Qwen 2.5 14 B M I N U S
bamec66557Introduction
QWEN-2.5-14B-MINUS is a merged language model designed for text generation tasks. It was created by combining pre-trained models using the SLERP merge method, leveraging the capabilities of the Hugging Face platform.
Architecture
The model integrates two separate pre-trained models: sometimesanotion/Qwen2.5-14B-Vimarckoso-v3
and djuna/Q2.5-Veltha-14B
. The merge process uses the SLERP method, which allows for interpolation between model parameters. The base model is djuna/Q2.5-Veltha-14B
, and it uses the bfloat16
data type.
Training
The model was fine-tuned with specific configurations and regularizations to enhance performance:
-
Regularization Techniques:
- Gradient penalty with a scale of 0.07.
- Weight clipping within a range of [-0.2, 0.2].
- Random noise added with a scale of 0.005.
- Attention dropout with a scale of 0.03.
-
Postprocessing Operations:
- Entropy regularization with a scale of 0.07.
- Non-linear scaling using the GELU function.
- Sharpening with an intensity of 0.7.
- Gaussian smoothing with a sigma of 0.2.
- Normalization and dynamic scaling in the range [0.97, 1.03].
- Adaptive smoothing with a kernel size of 5.
Guide: Running Locally
To run QWEN-2.5-14B-MINUS locally, follow these steps:
-
Install Dependencies: Ensure you have Python and the Hugging Face Transformers library installed.
pip install transformers
-
Download the Model: Use the Hugging Face CLI or API to download the model.

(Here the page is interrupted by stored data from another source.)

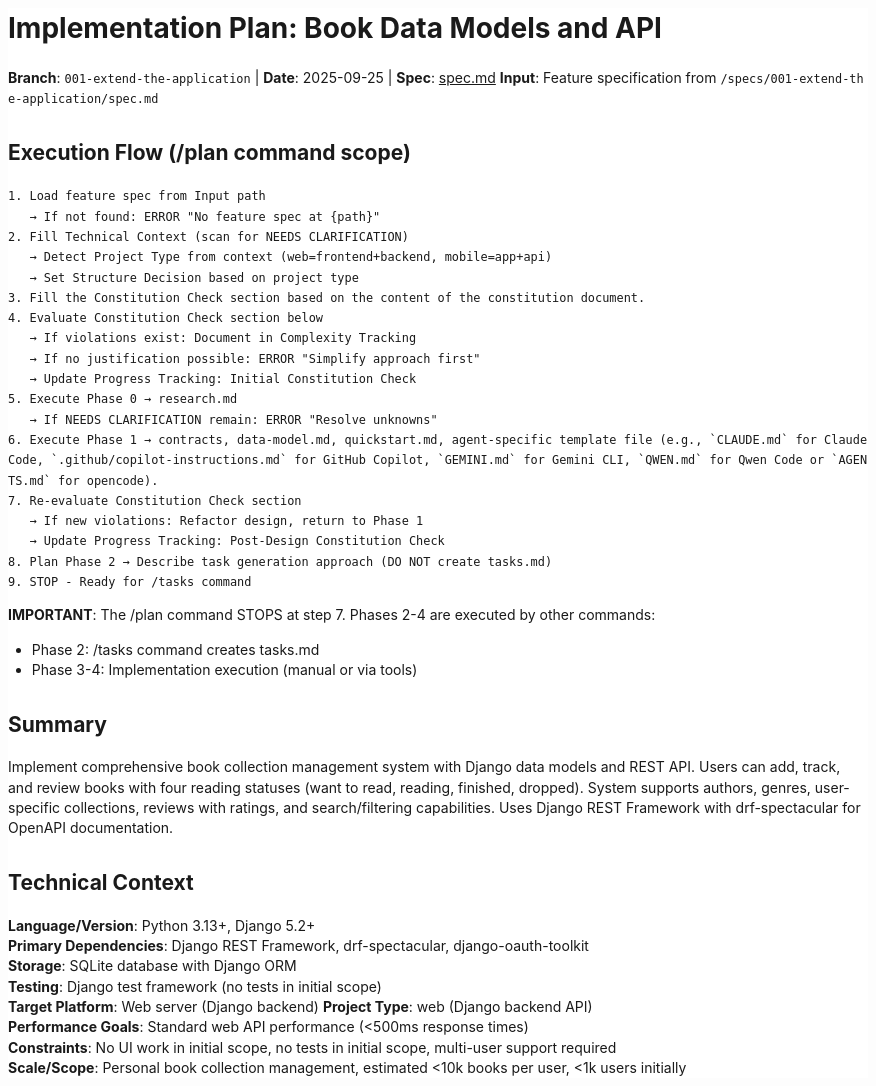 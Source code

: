 
# Implementation Plan: Book Data Models and API

**Branch**: `001-extend-the-application` | **Date**: 2025-09-25 | **Spec**: [spec.md](./spec.md)
**Input**: Feature specification from `/specs/001-extend-the-application/spec.md`

## Execution Flow (/plan command scope)
```
1. Load feature spec from Input path
   → If not found: ERROR "No feature spec at {path}"
2. Fill Technical Context (scan for NEEDS CLARIFICATION)
   → Detect Project Type from context (web=frontend+backend, mobile=app+api)
   → Set Structure Decision based on project type
3. Fill the Constitution Check section based on the content of the constitution document.
4. Evaluate Constitution Check section below
   → If violations exist: Document in Complexity Tracking
   → If no justification possible: ERROR "Simplify approach first"
   → Update Progress Tracking: Initial Constitution Check
5. Execute Phase 0 → research.md
   → If NEEDS CLARIFICATION remain: ERROR "Resolve unknowns"
6. Execute Phase 1 → contracts, data-model.md, quickstart.md, agent-specific template file (e.g., `CLAUDE.md` for Claude Code, `.github/copilot-instructions.md` for GitHub Copilot, `GEMINI.md` for Gemini CLI, `QWEN.md` for Qwen Code or `AGENTS.md` for opencode).
7. Re-evaluate Constitution Check section
   → If new violations: Refactor design, return to Phase 1
   → Update Progress Tracking: Post-Design Constitution Check
8. Plan Phase 2 → Describe task generation approach (DO NOT create tasks.md)
9. STOP - Ready for /tasks command
```

**IMPORTANT**: The /plan command STOPS at step 7. Phases 2-4 are executed by other commands:
- Phase 2: /tasks command creates tasks.md
- Phase 3-4: Implementation execution (manual or via tools)

## Summary
Implement comprehensive book collection management system with Django data models and REST API. Users can add, track, and review books with four reading statuses (want to read, reading, finished, dropped). System supports authors, genres, user-specific collections, reviews with ratings, and search/filtering capabilities. Uses Django REST Framework with drf-spectacular for OpenAPI documentation.

## Technical Context
**Language/Version**: Python 3.13+, Django 5.2+  
**Primary Dependencies**: Django REST Framework, drf-spectacular, django-oauth-toolkit  
**Storage**: SQLite database with Django ORM  
**Testing**: Django test framework (no tests in initial scope)  
**Target Platform**: Web server (Django backend)
**Project Type**: web (Django backend API)  
**Performance Goals**: Standard web API performance (<500ms response times)  
**Constraints**: No UI work in initial scope, no tests in initial scope, multi-user support required  
**Scale/Scope**: Personal book collection management, estimated <10k books per user, <1k users initially
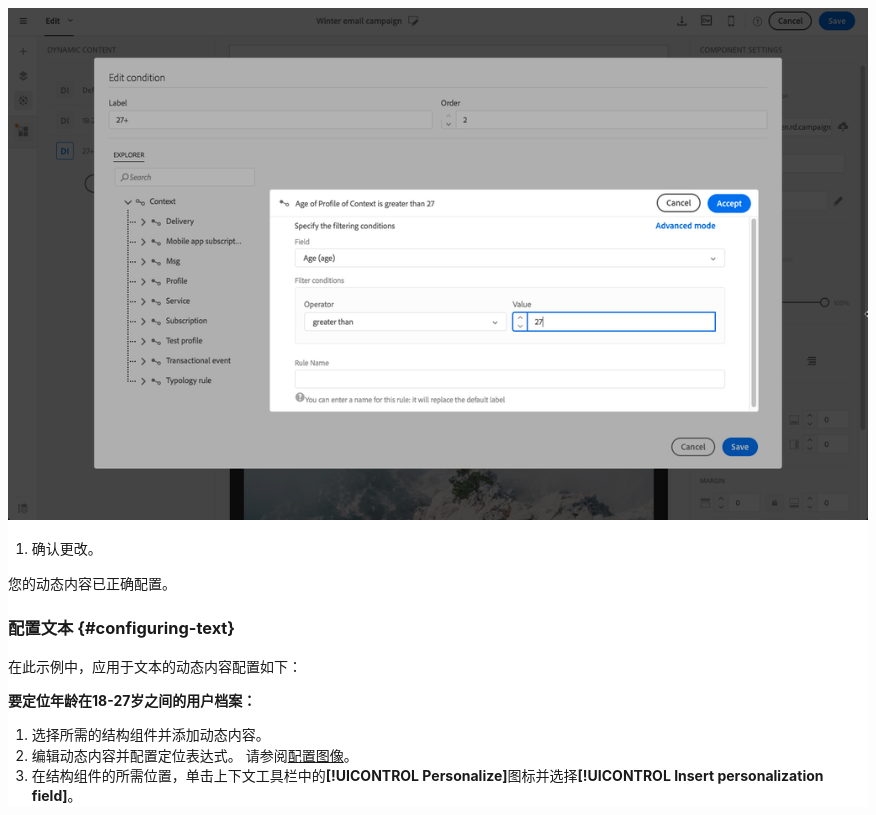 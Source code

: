    ![](assets/delivery_content_52.png)

1. 确认更改。

您的动态内容已正确配置。

### 配置文本 {#configuring-text}

在此示例中，应用于文本的动态内容配置如下：

**要定位年龄在18-27岁之间的用户档案：**

1. 选择所需的结构组件并添加动态内容。
1. 编辑动态内容并配置定位表达式。 请参阅[配置图像](#configuring-images)。
1. 在结构组件的所需位置，单击上下文工具栏中的&#x200B;**[!UICONTROL Personalize]**&#x200B;图标并选择&#x200B;**[!UICONTROL Insert personalization field]**。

from transformers import AutoModelForCausalLM model = AutoModelForCausalLM.from_pretrained("bamec66557/Qwen-2.5-14B-MINUS")
-
Inference: Implement a script to perform text generation with the model.
For optimal performance, consider using cloud GPU services such as AWS EC2, Google Cloud, or Azure, which offer instances tailored for deep learning tasks.
License
Please refer to the model's page on Hugging Face for specific licensing information and terms of use.